■ ENTRIES SHOWN ■
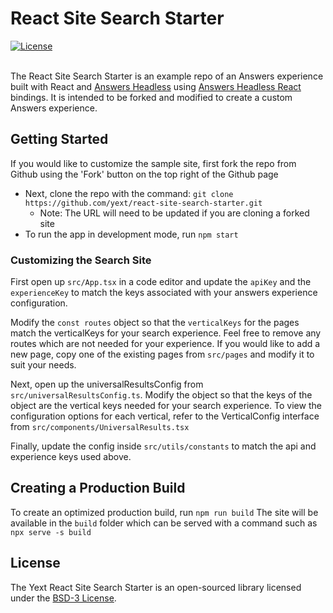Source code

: # React Site Search Starter

<div>
  <a href="./LICENSE">
    <img src="https://img.shields.io/badge/License-BSD%203--Clause-blue.svg" alt="License"/>
  </a>
</div>
<br>

The React Site Search Starter is an example repo of an Answers experience built with React and
[Answers Headless](https://github.com/yext/answers-headless) using
[Answers Headless React](https://github.com/yext/answers-headless-react) bindings.
It is intended to be forked and modified to create a custom Answers experience.

## Getting Started

If you would like to customize the sample site, first fork the repo from Github using the 'Fork' button on the top right of the Github page
- Next, clone the repo with the command: `git clone https://github.com/yext/react-site-search-starter.git`
  - Note: The URL will need to be updated if you are cloning a forked site
- To run the app in development mode, run `npm start`

### Customizing the Search Site
First open up `src/App.tsx` in a code editor and update the `apiKey` and the `experienceKey` to match the keys associated with your
answers experience configuration.

Modify the `const routes` object so that the `verticalKeys` for the pages match the verticalKeys for your search experience.
Feel free to remove any routes which are not needed for your experience. If you would like to add a new page, copy one of the
existing pages from `src/pages` and modify it to suit your needs.

Next, open up the universalResultsConfig from `src/universalResultsConfig.ts`. Modify the object so that the keys of the object are the vertical
keys needed for your search experience. To view the configuration options for each vertical, refer to the VerticalConfig interface from
`src/components/UniversalResults.tsx`

Finally, update the config inside `src/utils/constants` to match the api and experience keys used above.

## Creating a Production Build

To create an optimized production build, run `npm run build`
The site will be available in the `build` folder which can be served with a command such as `npx serve -s build`

## License

The Yext React Site Search Starter is an open-sourced library licensed under the [BSD-3 License](./LICENSE).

■ REQUIREMENT ■
From the records above, transcribe exactly the run of lines that opens with the line holding "Finally, update the" and closes with the line holding "To create an", both included.

■ WRITTEN ANSWER ■
Finally, update the config inside `src/utils/constants` to match the api and experience keys used above.

## Creating a Production Build

To create an optimized production build, run `npm run build`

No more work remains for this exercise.